Many of these wines also represent unparalleled value. This is an opportunity to get in on the ground floor with many emerging producers who simply don’t have the name recognition of a well-established DOCG to elevate their global exposure. To the adventurous lover of Sangiovese, Super Tuscans and everything in between, these notes are for you.

Iron-rich Galestro in the vineyards of Basile.

Carmignano: Bucking Trends

Circling back to Carmignano has long been one of the highlights of my year. It’s incredible to think that a region so small can make such a big impact. This is a result of quality-minded producers, led by two long-time icons, Piaggia and Tenuta di Capezzana, who made their mark on the world stage, and a terroir that allows them all to create a unique style that thumbs its nose at the trends in Tuscany. 

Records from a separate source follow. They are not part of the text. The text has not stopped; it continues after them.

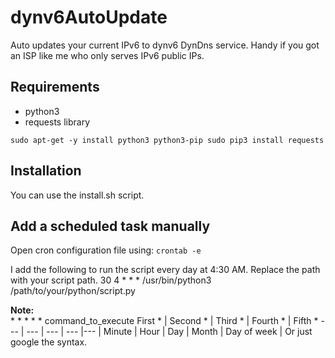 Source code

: # dynv6AutoUpdate
Auto updates your current IPv6 to dynv6 DynDns service. Handy if you got an ISP like me who only serves IPv6 public IPs.

## Requirements
- python3
- requests library

``
sudo apt-get -y install python3 python3-pip
sudo pip3 install requests
``

## Installation
You can use the install.sh script.


## Add a scheduled task manually
Open cron configuration file using:
`crontab -e`

I add the following to run the script every day at 4:30 AM.
Replace the path with your script path.
30 4 * * * /usr/bin/python3 /path/to/your/python/script.py

**Note:**\
\* \* \* \* \* command_to_execute
First * | Second * | Third * | Fourth * | Fifth *
--- | --- | --- | --- |--- 
| Minute | Hour | Day | Month | Day of week |
Or just google the syntax.
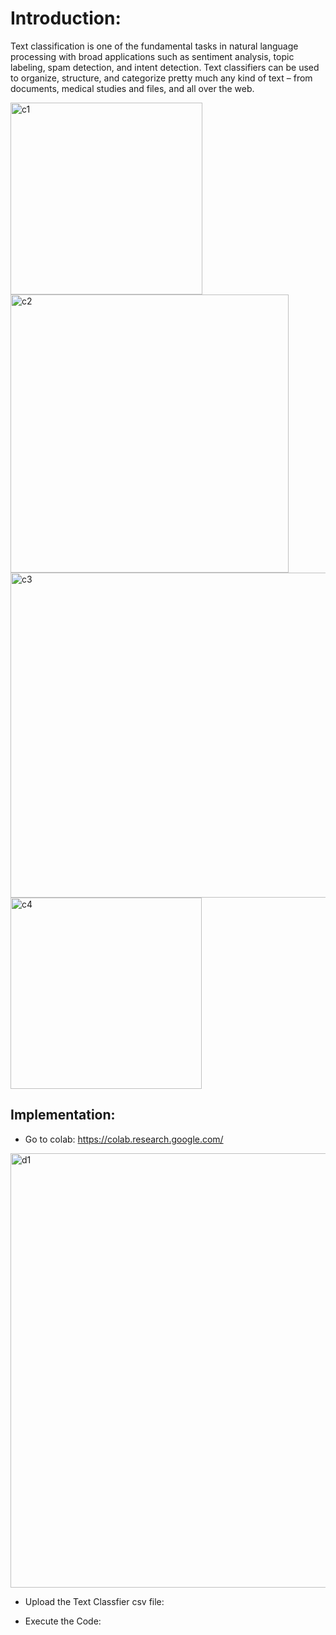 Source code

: # Introduction:

Text classification is one of the fundamental tasks in natural language processing with broad applications such as sentiment analysis, topic labeling, spam detection, and intent detection. Text classifiers can be used to organize, structure, and categorize pretty much any kind of text – from documents, medical studies and files, and all over the web.

<img width="307" alt="c1" src="https://user-images.githubusercontent.com/23255126/222936309-d9ae8114-c011-4a52-b335-96db5581f31c.png">

<img width="445" alt="c2" src="https://user-images.githubusercontent.com/23255126/222936310-a93753d7-4ef9-4f9c-9fc6-6148a366d47b.png">


<img width="520" alt="c3" src="https://user-images.githubusercontent.com/23255126/222936314-1e0fbcce-7241-44db-8629-e80472d62f5c.png">

<img width="306" alt="c4" src="https://user-images.githubusercontent.com/23255126/222936316-4253c702-52bd-4cde-9897-ab194d3e4240.png">

## Implementation:

- Go to colab: https://colab.research.google.com/


<img width="695" alt="d1" src="https://user-images.githubusercontent.com/23255126/222936439-6e4ec13a-17e7-4926-bdac-f15d782ad2be.png">

- Upload the Text Classfier csv file: 

- Execute the Code:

Carmignano excels with blending Sangiovese and Bordeaux varieties, a practice that most other regions of Tuscany shrugged off over time, instead pushing to change rules and regulations toward creating more varietal Sangiovese. I can’t help but feel that the recent success of Carmignano is deeply rooted in the uniqueness of its blends, which often sit comfortably with at least 50% Sangiovese, 10-20% Cabernet Sauvignon, Merlot or Cabernet Franc and up to 20% Canaiolo. For the most part, producers settle at an average of 70% Sangiovese, balanced primarily by Cabernet Sauvignon, a variety with which Carmignano has 500 years of experience. Many producers will tell you it’s that long history that allowed Cabernet Sauvignon to adapt to this location, but following the pre-phylloxera epidemic, it wasn’t until the 1950s that the Contini Bonacossi family of Tenuta di Capezzana reintroduced the variety and its modern-day success began.

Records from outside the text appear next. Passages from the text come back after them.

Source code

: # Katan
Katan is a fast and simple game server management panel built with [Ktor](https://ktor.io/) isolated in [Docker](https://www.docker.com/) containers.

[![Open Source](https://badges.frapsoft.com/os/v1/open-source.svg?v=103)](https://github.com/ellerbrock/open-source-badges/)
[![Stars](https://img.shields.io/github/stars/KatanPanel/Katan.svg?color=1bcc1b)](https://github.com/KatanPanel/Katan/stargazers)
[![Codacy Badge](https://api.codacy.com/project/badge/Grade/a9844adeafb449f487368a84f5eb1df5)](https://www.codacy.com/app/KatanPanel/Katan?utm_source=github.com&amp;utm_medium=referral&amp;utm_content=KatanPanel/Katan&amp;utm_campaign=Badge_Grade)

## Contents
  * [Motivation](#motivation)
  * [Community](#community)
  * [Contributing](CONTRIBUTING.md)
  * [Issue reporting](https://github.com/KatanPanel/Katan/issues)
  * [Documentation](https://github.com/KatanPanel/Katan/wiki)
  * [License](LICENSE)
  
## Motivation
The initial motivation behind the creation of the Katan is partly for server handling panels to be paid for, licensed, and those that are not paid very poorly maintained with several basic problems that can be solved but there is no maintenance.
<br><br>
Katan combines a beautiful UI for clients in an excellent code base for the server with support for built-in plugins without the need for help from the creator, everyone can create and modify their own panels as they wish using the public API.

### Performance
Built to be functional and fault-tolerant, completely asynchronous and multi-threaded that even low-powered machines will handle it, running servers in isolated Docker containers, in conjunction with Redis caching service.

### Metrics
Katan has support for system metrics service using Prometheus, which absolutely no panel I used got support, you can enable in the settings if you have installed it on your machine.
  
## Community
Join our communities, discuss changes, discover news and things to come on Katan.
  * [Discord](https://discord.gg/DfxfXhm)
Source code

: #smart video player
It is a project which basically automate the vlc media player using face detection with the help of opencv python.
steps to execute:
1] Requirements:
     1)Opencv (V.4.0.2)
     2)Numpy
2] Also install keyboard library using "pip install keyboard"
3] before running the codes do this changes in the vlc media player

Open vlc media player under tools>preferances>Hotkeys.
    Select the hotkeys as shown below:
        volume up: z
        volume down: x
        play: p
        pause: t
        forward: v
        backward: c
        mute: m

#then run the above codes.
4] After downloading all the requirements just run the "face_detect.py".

The expansion taking place in Carmignano is incredible, as producers look to unearth new and exciting terroirs throughout the region. Just two years ago, the Consorzio reported 116 total hectares under vine and 11 producers, which has grown to 200 hectares under vine and 13 producers as of today. During my visit to the region last year, I observed much of this expansion while touring vineyards with Fabrizio Pratesi and Silvia Vannucci of Piaggia. Both sought to diversify their current holdings with a mix of various soil types, of which Carmignano has plenty: from limestone to sandy clay, galestro and layers of primary rock mixed with quartz. Elevations start surprisingly low in the region, ranging from 53 to 400 meters, yet still, this is hilly terrain with steep inclines and varied exposures. It’s also particularly secluded—north of Chianti Classico with Monte Albano on its western border, which blocks warming air currents from the Tyrrhenian Sea. While it will be many years before this expansion translates into the finished wines, I look forward to the emergence of an array of single-vineyard bottlings, which producers suggest is on the horizon.

For anyone just getting into Carmignano, look forward to rich, fruit-focused Sangiovese with a solid core of limestone-infused minerality and a backbone of Cabernet tannins. The wines age remarkably well; I’ve experienced many fine examples beyond 20 years old. As a trend, new oak has been on the decline, yet even when used throughout an individual portfolio, I find the integration to be expertly done. Also of note, a hidden treasure of the region is Capezzana’s Vin Santo, which ranks among the top dessert wines I taste each year. 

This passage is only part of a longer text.